▶ _Exercise aim_
Begin at the top of the records and copy each line exactly. The line containing "- app: [Global" is the last one to include.

□ □ □

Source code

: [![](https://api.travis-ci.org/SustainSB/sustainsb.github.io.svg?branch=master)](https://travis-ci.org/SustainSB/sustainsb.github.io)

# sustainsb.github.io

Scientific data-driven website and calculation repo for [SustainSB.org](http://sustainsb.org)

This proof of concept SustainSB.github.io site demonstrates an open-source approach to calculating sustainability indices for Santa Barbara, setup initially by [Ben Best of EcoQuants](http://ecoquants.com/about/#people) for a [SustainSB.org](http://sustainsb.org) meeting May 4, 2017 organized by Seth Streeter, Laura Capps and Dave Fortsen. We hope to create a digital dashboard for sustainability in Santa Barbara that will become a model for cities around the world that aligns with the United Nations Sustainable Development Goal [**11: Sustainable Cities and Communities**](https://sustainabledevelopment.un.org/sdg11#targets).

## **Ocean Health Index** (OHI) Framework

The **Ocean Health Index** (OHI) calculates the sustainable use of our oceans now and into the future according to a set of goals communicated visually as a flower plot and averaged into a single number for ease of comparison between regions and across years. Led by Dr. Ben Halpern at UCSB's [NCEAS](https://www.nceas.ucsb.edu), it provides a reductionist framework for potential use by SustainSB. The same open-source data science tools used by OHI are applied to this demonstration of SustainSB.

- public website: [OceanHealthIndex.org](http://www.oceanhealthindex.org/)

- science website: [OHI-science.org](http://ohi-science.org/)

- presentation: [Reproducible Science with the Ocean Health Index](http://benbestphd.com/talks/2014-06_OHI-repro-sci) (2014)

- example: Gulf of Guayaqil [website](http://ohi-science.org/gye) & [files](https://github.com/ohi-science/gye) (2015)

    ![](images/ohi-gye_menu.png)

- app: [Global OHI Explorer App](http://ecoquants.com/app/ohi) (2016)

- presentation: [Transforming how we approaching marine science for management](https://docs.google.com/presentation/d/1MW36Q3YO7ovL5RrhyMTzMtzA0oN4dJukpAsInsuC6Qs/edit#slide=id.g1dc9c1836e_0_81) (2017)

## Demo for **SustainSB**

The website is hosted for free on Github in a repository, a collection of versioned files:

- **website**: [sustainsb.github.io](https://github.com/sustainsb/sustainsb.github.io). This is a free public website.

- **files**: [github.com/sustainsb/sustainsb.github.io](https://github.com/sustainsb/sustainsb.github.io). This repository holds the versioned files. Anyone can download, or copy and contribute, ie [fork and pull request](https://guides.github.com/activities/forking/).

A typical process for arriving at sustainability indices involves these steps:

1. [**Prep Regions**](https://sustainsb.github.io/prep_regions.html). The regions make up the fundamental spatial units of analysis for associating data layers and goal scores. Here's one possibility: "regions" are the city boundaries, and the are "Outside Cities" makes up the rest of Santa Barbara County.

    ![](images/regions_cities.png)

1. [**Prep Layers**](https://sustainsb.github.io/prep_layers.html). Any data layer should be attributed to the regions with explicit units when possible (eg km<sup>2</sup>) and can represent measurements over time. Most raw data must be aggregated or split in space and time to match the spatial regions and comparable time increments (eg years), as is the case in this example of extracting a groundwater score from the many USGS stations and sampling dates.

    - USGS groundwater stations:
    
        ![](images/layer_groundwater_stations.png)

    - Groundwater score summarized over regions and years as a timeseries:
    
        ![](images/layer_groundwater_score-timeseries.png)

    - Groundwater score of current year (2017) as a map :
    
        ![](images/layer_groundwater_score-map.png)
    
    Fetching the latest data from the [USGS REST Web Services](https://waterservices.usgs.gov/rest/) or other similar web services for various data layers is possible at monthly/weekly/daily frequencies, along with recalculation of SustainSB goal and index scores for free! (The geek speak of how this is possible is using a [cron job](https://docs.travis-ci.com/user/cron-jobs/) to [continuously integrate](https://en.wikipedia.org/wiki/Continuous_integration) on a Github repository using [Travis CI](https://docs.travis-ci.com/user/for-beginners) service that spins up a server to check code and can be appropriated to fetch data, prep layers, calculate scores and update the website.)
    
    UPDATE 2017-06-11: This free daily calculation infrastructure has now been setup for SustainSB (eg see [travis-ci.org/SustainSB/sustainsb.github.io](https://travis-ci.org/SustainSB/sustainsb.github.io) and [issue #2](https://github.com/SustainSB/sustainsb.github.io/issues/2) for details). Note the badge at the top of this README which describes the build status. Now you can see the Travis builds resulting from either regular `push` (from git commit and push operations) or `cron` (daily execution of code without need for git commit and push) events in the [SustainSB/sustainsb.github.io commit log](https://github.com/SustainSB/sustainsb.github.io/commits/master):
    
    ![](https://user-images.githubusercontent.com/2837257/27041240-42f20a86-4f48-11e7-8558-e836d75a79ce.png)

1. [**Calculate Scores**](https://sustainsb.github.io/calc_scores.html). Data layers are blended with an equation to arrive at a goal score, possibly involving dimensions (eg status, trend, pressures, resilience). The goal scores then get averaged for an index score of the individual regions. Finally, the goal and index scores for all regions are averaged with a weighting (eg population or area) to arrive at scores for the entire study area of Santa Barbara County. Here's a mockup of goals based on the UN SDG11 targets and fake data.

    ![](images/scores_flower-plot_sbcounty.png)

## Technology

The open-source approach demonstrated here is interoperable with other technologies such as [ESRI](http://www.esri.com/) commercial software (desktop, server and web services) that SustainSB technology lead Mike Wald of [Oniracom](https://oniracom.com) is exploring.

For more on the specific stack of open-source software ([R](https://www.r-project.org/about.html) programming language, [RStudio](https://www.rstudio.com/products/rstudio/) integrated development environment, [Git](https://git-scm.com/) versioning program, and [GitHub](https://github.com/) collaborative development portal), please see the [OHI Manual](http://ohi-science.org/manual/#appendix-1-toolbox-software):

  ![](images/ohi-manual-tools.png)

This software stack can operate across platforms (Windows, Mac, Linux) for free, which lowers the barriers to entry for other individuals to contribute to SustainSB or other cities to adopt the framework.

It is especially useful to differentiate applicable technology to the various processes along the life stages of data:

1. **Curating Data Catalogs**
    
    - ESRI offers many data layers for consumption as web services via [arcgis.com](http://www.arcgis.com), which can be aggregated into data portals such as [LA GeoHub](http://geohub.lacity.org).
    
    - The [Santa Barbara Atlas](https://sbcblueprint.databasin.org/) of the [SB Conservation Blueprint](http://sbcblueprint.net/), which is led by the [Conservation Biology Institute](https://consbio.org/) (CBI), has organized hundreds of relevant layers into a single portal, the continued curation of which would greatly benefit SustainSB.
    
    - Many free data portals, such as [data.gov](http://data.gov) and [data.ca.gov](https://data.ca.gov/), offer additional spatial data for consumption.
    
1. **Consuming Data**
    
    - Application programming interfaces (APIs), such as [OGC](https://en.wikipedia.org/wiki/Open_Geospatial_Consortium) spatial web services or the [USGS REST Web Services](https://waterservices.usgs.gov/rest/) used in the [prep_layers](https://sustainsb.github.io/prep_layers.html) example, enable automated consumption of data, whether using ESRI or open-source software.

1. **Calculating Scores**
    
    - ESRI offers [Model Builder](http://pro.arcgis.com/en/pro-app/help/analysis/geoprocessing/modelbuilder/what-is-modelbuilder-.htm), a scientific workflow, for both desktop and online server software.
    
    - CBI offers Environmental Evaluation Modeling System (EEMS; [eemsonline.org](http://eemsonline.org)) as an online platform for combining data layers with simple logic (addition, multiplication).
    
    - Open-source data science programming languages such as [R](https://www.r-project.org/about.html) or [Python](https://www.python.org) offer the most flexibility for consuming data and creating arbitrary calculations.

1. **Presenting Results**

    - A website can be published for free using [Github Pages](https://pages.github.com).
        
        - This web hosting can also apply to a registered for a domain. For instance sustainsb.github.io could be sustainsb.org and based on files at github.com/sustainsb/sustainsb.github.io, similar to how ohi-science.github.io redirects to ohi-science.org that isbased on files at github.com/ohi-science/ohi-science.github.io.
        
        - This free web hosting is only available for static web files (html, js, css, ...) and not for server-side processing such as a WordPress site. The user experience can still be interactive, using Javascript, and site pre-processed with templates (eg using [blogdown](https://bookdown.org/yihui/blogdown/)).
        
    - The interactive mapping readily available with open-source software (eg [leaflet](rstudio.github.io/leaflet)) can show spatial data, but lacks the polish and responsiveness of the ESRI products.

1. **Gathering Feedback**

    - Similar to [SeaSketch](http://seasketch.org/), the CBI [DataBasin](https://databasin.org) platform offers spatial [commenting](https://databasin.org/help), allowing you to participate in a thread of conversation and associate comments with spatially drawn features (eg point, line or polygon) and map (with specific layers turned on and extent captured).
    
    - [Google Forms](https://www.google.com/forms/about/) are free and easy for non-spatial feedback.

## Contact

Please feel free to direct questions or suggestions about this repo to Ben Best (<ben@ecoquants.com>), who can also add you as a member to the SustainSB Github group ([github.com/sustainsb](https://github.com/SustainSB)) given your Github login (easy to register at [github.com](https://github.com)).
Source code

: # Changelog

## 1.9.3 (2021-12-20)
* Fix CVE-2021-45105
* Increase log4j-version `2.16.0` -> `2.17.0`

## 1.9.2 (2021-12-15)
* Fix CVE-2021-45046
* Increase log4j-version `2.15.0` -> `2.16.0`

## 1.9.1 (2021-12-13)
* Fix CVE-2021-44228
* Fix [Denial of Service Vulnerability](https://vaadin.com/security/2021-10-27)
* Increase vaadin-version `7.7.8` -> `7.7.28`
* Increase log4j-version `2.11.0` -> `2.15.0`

□ □ □

▶ _Output of the task_
Source code

: [![](https://api.travis-ci.org/SustainSB/sustainsb.github.io.svg?branch=master)](https://travis-ci.org/SustainSB/sustainsb.github.io)

# sustainsb.github.io

Scientific data-driven website and calculation repo for [SustainSB.org](http://sustainsb.org)

This proof of concept SustainSB.github.io site demonstrates an open-source approach to calculating sustainability indices for Santa Barbara, setup initially by [Ben Best of EcoQuants](http://ecoquants.com/about/#people) for a [SustainSB.org](http://sustainsb.org) meeting May 4, 2017 organized by Seth Streeter, Laura Capps and Dave Fortsen. We hope to create a digital dashboard for sustainability in Santa Barbara that will become a model for cities around the world that aligns with the United Nations Sustainable Development Goal [**11: Sustainable Cities and Communities**](https://sustainabledevelopment.un.org/sdg11#targets).

## **Ocean Health Index** (OHI) Framework

The **Ocean Health Index** (OHI) calculates the sustainable use of our oceans now and into the future according to a set of goals communicated visually as a flower plot and averaged into a single number for ease of comparison between regions and across years. Led by Dr. Ben Halpern at UCSB's [NCEAS](https://www.nceas.ucsb.edu), it provides a reductionist framework for potential use by SustainSB. The same open-source data science tools used by OHI are applied to this demonstration of SustainSB.

- public website: [OceanHealthIndex.org](http://www.oceanhealthindex.org/)

- science website: [OHI-science.org](http://ohi-science.org/)

- presentation: [Reproducible Science with the Ocean Health Index](http://benbestphd.com/talks/2014-06_OHI-repro-sci) (2014)

- example: Gulf of Guayaqil [website](http://ohi-science.org/gye) & [files](https://github.com/ohi-science/gye) (2015)

    ![](images/ohi-gye_menu.png)

- app: [Global OHI Explorer App](http://ecoquants.com/app/ohi) (2016)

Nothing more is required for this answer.